The Daily Dose • Sunday, May 19, 2024

Using AI to Work with You, Not Instead of You

Young May Cha, MD

Artificial intelligence (AI) is upending major industries and health care is no exception. Anesthesiology as a field is inherently rich in technology, and anesthesiologists can potentially benefit from the aids provided by AI. In the session, “Generative AI and Medicine – Will This Change the Practice of Anesthesiology,” the panelists provided examples of how AI can be used to help us work more efficiently and explained the practical limitations of this technology. Dr. Michael Burns, MD, PhD, assistant professor at University of Michigan, moderated this session on Saturday, May 18 at the 2024 Annual Meeting, presented by IARS and SOCCA.
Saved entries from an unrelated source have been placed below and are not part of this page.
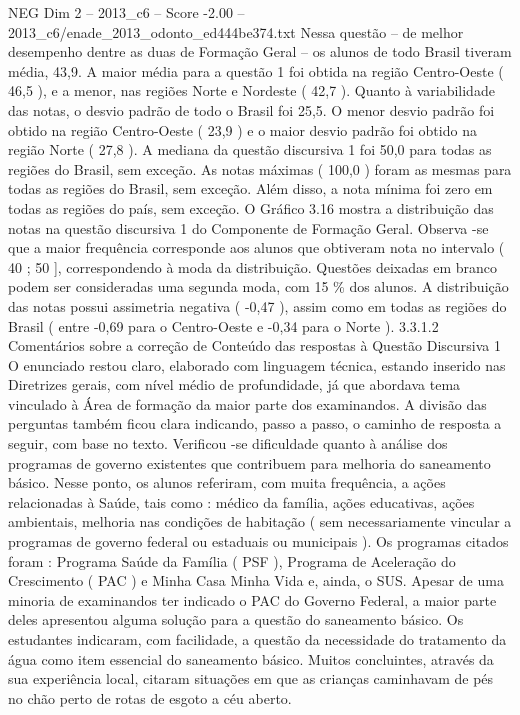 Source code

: \begin{textsample}{NEG Dim 2 – 2013\_c6 – Score -2.00 – 2013\_c6/enade\_2013\_odonto\_ed444be374.txt}
Nessa questão – de melhor desempenho dentre as duas de Formação Geral – os alunos de todo Brasil tiveram média, 43,9.
A maior média para a questão 1 foi obtida na região Centro-Oeste ( 46,5 ), e a menor, nas regiões Norte e Nordeste ( 42,7 ).
Quanto à variabilidade das notas, o desvio padrão de todo o Brasil foi 25,5.
O menor desvio padrão foi obtido na região Centro-Oeste ( 23,9 ) e o maior desvio padrão foi obtido na região Norte ( 27,8 ).
A mediana da questão discursiva 1 foi 50,0 para todas as regiões do Brasil, sem exceção.
As notas máximas ( 100,0 ) foram as mesmas para todas as regiões do Brasil, sem exceção.
Além disso, a nota mínima foi zero em todas as regiões do país, sem exceção.
O Gráfico 3.16 mostra a distribuição das notas na questão discursiva 1 do Componente de Formação Geral.
Observa -se que a maior frequência corresponde aos alunos que obtiveram nota no intervalo ( 40 ; 50 ], correspondendo à moda da distribuição.
Questões deixadas em branco podem ser consideradas uma segunda moda, com 15 \% dos alunos.
A distribuição das notas possui assimetria negativa ( -0,47 ), assim como em todas as regiões do Brasil ( entre -0,69 para o Centro-Oeste e -0,34 para o Norte ). 3.3.1.2 Comentários sobre a correção de Conteúdo das respostas à Questão Discursiva 1 O enunciado restou claro, elaborado com linguagem técnica, estando inserido nas Diretrizes gerais, com nível médio de profundidade, já que abordava tema vinculado à Área de formação da maior parte dos examinandos.
A divisão das perguntas também ficou clara indicando, passo a passo, o caminho de resposta a seguir, com base no texto.
Verificou -se dificuldade quanto à análise dos programas de governo existentes que contribuem para melhoria do saneamento básico.
Nesse ponto, os alunos referiram, com muita frequência, a ações relacionadas à Saúde, tais como : médico da família, ações educativas, ações ambientais, melhoria nas condições de habitação ( sem necessariamente vincular a programas de governo federal ou estaduais ou municipais ).
Os programas citados foram : Programa Saúde da Família ( PSF ), Programa de Aceleração do Crescimento ( PAC ) e Minha Casa Minha Vida e, ainda, o SUS.
Apesar de uma minoria de examinandos ter indicado o PAC do Governo Federal, a maior parte deles apresentou alguma solução para a questão do saneamento básico.
Os estudantes indicaram, com facilidade, a questão da necessidade do tratamento da água como item essencial do saneamento básico.
Muitos concluintes, através da sua experiência local, citaram situações em que as crianças caminhavam de pés no chão perto de rotas de esgoto a céu aberto.

\end{textsample}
Christopher W. Connor, MD, PhD, associate professor of anaesthesia at Harvard Medical School, explained that AI has not made major fundamental theoretical advances in recent years. Rather, it is the development of new large-scale architectures that allow machine learning to be performed on extremely large datasets that has been transformative. He highlighted a recent review in Anesthesiology, which dives deeper into how these new machine learning architectures are being used in anesthesiology.
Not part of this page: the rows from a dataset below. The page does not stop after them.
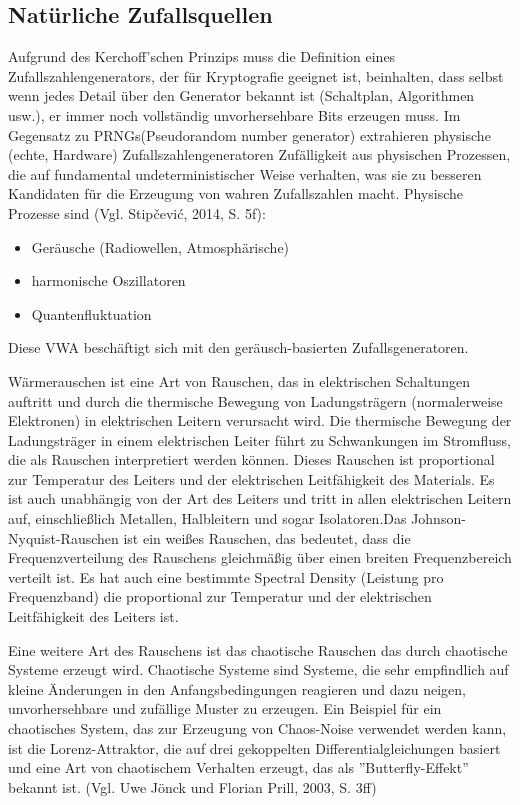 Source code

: \subsection{Natürliche Zufallsquellen}
Aufgrund des Kerchoff'schen Prinzips muss die Definition eines Zufallszahlengenerators, der für Kryptografie geeignet ist, beinhalten, 
dass selbst wenn jedes Detail über den Generator bekannt ist (Schaltplan, Algorithmen usw.), er immer noch vollständig unvorhersehbare 
Bits erzeugen muss. Im Gegensatz zu PRNGs(Pseudorandom number generator) extrahieren physische (echte, Hardware) Zufallszahlengeneratoren 
Zufälligkeit aus physischen Prozessen, die auf fundamental undeterministischer Weise verhalten, was sie zu besseren Kandidaten für die 
Erzeugung von wahren Zufallszahlen macht. Physische Prozesse sind (Vgl. Stipčević, 2014, S. 5f):
\begin{itemize}
    \item Geräusche (Radiowellen, Atmosphärische)
    \item harmonische Oszillatoren
    \item Quantenfluktuation
  \end{itemize}
Diese VWA beschäftigt sich mit den geräusch-basierten Zufallsgeneratoren.

Wärmerauschen ist eine Art von Rauschen, das in elektrischen Schaltungen auftritt und durch die thermische Bewegung von Ladungsträgern
(normalerweise Elektronen) in elektrischen Leitern verursacht wird. Die thermische Bewegung der Ladungsträger in einem elektrischen Leiter führt 
zu Schwankungen im Stromfluss, die als Rauschen interpretiert werden können. Dieses Rauschen ist proportional zur Temperatur des Leiters und der 
elektrischen Leitfähigkeit des Materials. Es ist auch unabhängig von der Art des Leiters und tritt in allen elektrischen Leitern auf, 
einschließlich Metallen, Halbleitern und sogar Isolatoren.Das Johnson-Nyquist-Rauschen ist ein weißes Rauschen, das bedeutet, dass die 
Frequenzverteilung des Rauschens gleichmäßig über einen breiten Frequenzbereich verteilt ist. Es hat auch eine bestimmte Spectral Density 
(Leistung pro Frequenzband) die proportional zur Temperatur und der elektrischen Leitfähigkeit des Leiters ist.

Eine weitere Art des Rauschens ist das chaotische Rauschen das durch chaotische Systeme erzeugt wird. Chaotische Systeme sind Systeme, die sehr 
empfindlich auf kleine Änderungen in den Anfangsbedingungen reagieren und dazu neigen, unvorhersehbare und zufällige Muster zu erzeugen. Ein Beispiel 
für ein chaotisches System, das zur Erzeugung von Chaos-Noise verwendet werden kann, ist die Lorenz-Attraktor, die auf drei gekoppelten 
Differentialgleichungen basiert und eine Art von chaotischem Verhalten erzeugt, das als ''Butterfly-Effekt'' bekannt ist. (Vgl. Uwe Jönck und Florian Prill, 2003, S. 3ff)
Dr. Connor explained three different models of generative AI. Auto-encoders and U-nets extract meaning and salience from images. For example, once it learns the representation of a “happy face” versus an “unhappy face,” it can then change an image from one to another. An application for anesthesiology is that this model could annotate images in real time during the performance of an ultrasound-guided regional nerve block. Stable diffusion and image creation is a type of generative AI that converts noise into artwork. This neural network can either add or remove noise from an image or, conversely, create an image by removing the noise. Transformer and large language models (LLMs) leverage massive computing power to perform sequential tasks. Unfortunately, this application has been challenging in practice because there is no prioritization of information. So, in a case of massive hemorrhage requiring transfusion, the model is unable to prioritize an individual parameter and act quickly like a clinician would.

Vesela P. Kovacheva, MD, PhD, assistant professor of anaesthesia at Harvard Medical School, then provided some examples of AI usage in healthcare. Natural language processing (NLP) is a field of AI that uses algorithms to understand, manipulate, and generate human language. LLMs of which ChatGPT is the most famous, are machine learning models that generate human-like text. When LLMs are used to aid in clinical documentation, about half of the generated discharge summaries were equivalent to those written by clinicians and over a third were thought to be superior to those written by clinicians. There is also the possibility for generative AI to assist with clinical research and quality improvement projects. Models such as FlanT5 were more accurately able to identify patients with postpartum hemorrhage than traditional methods, such as ICD codes.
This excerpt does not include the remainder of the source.